• _About this exercise_
Below are records; transcribe only the line with "- [快艇、火箭、湖人想在西區突圍，還有哪些問題需要解決？ - 運動視界" and those after it, through the last line, without any change.

• _Working data_
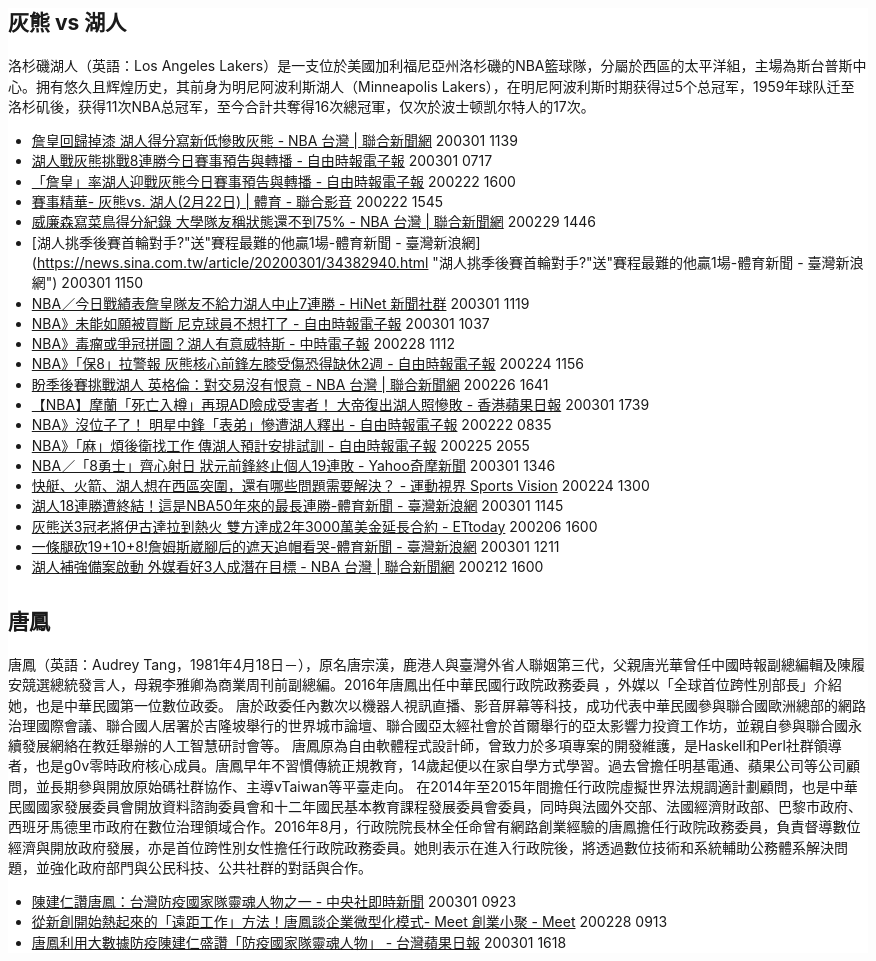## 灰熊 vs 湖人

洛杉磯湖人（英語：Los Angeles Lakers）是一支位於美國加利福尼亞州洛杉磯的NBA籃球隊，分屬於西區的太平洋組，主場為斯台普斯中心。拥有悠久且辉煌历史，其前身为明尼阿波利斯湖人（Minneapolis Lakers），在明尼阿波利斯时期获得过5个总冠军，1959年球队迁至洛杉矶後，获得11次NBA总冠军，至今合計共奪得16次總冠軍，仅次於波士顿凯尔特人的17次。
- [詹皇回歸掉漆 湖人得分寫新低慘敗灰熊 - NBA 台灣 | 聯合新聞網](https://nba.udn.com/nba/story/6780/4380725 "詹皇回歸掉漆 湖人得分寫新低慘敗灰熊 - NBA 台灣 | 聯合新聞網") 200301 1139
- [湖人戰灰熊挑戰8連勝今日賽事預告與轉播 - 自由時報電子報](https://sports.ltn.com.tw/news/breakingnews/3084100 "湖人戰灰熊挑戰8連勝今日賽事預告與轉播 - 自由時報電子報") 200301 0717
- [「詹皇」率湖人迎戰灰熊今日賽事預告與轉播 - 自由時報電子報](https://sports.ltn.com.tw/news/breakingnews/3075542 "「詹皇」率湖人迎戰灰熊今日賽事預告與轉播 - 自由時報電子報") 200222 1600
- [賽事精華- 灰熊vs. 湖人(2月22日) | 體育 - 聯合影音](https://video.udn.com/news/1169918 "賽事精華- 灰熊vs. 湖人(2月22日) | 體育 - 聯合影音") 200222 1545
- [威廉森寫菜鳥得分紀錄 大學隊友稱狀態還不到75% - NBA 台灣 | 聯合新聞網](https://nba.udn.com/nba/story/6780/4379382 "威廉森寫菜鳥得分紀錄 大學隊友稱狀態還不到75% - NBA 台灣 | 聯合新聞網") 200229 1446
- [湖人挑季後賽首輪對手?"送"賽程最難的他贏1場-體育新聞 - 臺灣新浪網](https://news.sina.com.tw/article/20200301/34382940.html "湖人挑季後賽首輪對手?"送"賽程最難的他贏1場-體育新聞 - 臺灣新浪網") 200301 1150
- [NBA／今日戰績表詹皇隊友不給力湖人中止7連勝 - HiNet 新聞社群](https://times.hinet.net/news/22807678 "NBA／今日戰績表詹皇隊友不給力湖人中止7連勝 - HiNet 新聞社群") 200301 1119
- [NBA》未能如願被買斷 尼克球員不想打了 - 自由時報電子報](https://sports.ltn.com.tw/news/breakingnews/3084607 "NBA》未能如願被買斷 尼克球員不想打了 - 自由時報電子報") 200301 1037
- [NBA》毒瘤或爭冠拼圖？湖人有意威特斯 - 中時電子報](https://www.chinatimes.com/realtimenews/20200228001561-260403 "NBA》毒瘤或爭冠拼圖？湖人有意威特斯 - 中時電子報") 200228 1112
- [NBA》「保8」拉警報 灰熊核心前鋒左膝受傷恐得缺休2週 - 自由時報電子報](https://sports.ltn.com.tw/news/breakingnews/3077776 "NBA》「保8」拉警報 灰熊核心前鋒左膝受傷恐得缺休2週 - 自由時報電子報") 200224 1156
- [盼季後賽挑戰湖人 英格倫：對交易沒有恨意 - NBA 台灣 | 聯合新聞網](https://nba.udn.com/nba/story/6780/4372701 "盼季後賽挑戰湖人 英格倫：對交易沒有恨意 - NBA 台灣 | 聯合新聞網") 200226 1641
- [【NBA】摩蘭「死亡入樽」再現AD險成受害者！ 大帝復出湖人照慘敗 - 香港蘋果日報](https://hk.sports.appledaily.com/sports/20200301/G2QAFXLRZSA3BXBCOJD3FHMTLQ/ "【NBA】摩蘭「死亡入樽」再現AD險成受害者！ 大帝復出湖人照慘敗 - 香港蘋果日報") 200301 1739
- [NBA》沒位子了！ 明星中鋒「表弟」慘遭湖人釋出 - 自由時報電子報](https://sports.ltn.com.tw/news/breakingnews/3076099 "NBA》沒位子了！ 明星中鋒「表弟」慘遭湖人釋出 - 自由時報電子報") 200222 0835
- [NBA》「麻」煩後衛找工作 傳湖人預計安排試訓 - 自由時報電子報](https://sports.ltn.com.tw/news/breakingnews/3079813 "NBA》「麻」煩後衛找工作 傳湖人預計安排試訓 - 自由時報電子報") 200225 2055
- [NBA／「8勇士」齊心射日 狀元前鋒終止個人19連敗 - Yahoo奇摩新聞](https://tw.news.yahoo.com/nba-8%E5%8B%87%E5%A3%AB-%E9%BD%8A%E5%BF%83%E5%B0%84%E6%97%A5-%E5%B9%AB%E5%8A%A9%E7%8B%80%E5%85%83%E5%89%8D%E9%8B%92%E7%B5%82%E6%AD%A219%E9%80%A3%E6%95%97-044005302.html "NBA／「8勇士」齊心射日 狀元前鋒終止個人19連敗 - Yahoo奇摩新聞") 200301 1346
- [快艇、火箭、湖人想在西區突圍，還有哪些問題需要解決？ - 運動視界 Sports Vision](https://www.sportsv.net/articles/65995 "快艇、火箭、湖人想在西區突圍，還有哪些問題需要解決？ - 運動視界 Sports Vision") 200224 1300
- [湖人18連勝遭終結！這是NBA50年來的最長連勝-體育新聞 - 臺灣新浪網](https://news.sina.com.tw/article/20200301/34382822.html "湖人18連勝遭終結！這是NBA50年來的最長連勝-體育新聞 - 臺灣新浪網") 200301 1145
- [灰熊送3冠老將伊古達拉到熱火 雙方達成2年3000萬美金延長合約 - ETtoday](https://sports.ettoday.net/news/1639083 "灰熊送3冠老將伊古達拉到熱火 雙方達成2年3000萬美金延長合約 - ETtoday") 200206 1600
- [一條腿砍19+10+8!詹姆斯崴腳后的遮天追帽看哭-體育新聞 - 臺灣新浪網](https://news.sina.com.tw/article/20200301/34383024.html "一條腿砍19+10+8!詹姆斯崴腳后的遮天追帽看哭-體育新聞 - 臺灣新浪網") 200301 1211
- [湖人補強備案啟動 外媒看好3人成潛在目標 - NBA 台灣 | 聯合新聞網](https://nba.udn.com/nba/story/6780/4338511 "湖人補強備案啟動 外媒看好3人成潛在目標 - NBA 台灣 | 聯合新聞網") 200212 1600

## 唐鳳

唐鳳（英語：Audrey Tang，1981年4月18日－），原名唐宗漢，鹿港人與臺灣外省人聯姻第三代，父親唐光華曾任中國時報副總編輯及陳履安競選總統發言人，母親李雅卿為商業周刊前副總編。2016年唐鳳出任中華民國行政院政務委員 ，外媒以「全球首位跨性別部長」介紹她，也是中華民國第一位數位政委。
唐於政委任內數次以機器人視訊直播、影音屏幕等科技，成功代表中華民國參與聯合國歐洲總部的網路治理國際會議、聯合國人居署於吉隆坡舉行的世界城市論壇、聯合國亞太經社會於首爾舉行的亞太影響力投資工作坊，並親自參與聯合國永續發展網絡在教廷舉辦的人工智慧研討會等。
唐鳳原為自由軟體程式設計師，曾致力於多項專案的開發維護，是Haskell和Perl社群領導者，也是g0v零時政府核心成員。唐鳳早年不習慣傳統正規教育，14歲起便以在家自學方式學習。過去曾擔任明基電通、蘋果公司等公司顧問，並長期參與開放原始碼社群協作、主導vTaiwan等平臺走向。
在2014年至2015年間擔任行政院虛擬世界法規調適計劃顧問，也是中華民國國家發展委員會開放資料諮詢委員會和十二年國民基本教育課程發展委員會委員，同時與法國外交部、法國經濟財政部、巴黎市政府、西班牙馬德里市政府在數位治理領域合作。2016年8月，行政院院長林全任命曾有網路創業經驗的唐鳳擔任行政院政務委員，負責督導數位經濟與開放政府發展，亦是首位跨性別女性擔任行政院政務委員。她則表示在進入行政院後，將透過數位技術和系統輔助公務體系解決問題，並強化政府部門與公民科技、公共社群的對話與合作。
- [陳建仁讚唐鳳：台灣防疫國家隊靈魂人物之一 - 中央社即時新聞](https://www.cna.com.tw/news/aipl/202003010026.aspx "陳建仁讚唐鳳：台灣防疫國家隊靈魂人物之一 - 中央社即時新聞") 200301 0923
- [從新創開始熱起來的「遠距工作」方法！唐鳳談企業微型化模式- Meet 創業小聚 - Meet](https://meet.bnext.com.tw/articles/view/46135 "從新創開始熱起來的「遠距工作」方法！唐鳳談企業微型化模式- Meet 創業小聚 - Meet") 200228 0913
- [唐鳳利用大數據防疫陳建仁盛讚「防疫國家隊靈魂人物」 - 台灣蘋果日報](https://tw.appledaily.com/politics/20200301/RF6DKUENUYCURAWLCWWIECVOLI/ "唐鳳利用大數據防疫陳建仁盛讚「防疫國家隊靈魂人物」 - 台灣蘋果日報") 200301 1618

• _Written answer_
- [快艇、火箭、湖人想在西區突圍，還有哪些問題需要解決？ - 運動視界 Sports Vision](https://www.sportsv.net/articles/65995 "快艇、火箭、湖人想在西區突圍，還有哪些問題需要解決？ - 運動視界 Sports Vision") 200224 1300
- [湖人18連勝遭終結！這是NBA50年來的最長連勝-體育新聞 - 臺灣新浪網](https://news.sina.com.tw/article/20200301/34382822.html "湖人18連勝遭終結！這是NBA50年來的最長連勝-體育新聞 - 臺灣新浪網") 200301 1145
- [灰熊送3冠老將伊古達拉到熱火 雙方達成2年3000萬美金延長合約 - ETtoday](https://sports.ettoday.net/news/1639083 "灰熊送3冠老將伊古達拉到熱火 雙方達成2年3000萬美金延長合約 - ETtoday") 200206 1600
- [一條腿砍19+10+8!詹姆斯崴腳后的遮天追帽看哭-體育新聞 - 臺灣新浪網](https://news.sina.com.tw/article/20200301/34383024.html "一條腿砍19+10+8!詹姆斯崴腳后的遮天追帽看哭-體育新聞 - 臺灣新浪網") 200301 1211
- [湖人補強備案啟動 外媒看好3人成潛在目標 - NBA 台灣 | 聯合新聞網](https://nba.udn.com/nba/story/6780/4338511 "湖人補強備案啟動 外媒看好3人成潛在目標 - NBA 台灣 | 聯合新聞網") 200212 1600

## 唐鳳

唐鳳（英語：Audrey Tang，1981年4月18日－），原名唐宗漢，鹿港人與臺灣外省人聯姻第三代，父親唐光華曾任中國時報副總編輯及陳履安競選總統發言人，母親李雅卿為商業周刊前副總編。2016年唐鳳出任中華民國行政院政務委員 ，外媒以「全球首位跨性別部長」介紹她，也是中華民國第一位數位政委。
唐於政委任內數次以機器人視訊直播、影音屏幕等科技，成功代表中華民國參與聯合國歐洲總部的網路治理國際會議、聯合國人居署於吉隆坡舉行的世界城市論壇、聯合國亞太經社會於首爾舉行的亞太影響力投資工作坊，並親自參與聯合國永續發展網絡在教廷舉辦的人工智慧研討會等。
唐鳳原為自由軟體程式設計師，曾致力於多項專案的開發維護，是Haskell和Perl社群領導者，也是g0v零時政府核心成員。唐鳳早年不習慣傳統正規教育，14歲起便以在家自學方式學習。過去曾擔任明基電通、蘋果公司等公司顧問，並長期參與開放原始碼社群協作、主導vTaiwan等平臺走向。
在2014年至2015年間擔任行政院虛擬世界法規調適計劃顧問，也是中華民國國家發展委員會開放資料諮詢委員會和十二年國民基本教育課程發展委員會委員，同時與法國外交部、法國經濟財政部、巴黎市政府、西班牙馬德里市政府在數位治理領域合作。2016年8月，行政院院長林全任命曾有網路創業經驗的唐鳳擔任行政院政務委員，負責督導數位經濟與開放政府發展，亦是首位跨性別女性擔任行政院政務委員。她則表示在進入行政院後，將透過數位技術和系統輔助公務體系解決問題，並強化政府部門與公民科技、公共社群的對話與合作。
- [陳建仁讚唐鳳：台灣防疫國家隊靈魂人物之一 - 中央社即時新聞](https://www.cna.com.tw/news/aipl/202003010026.aspx "陳建仁讚唐鳳：台灣防疫國家隊靈魂人物之一 - 中央社即時新聞") 200301 0923
- [從新創開始熱起來的「遠距工作」方法！唐鳳談企業微型化模式- Meet 創業小聚 - Meet](https://meet.bnext.com.tw/articles/view/46135 "從新創開始熱起來的「遠距工作」方法！唐鳳談企業微型化模式- Meet 創業小聚 - Meet") 200228 0913
- [唐鳳利用大數據防疫陳建仁盛讚「防疫國家隊靈魂人物」 - 台灣蘋果日報](https://tw.appledaily.com/politics/20200301/RF6DKUENUYCURAWLCWWIECVOLI/ "唐鳳利用大數據防疫陳建仁盛讚「防疫國家隊靈魂人物」 - 台灣蘋果日報") 200301 1618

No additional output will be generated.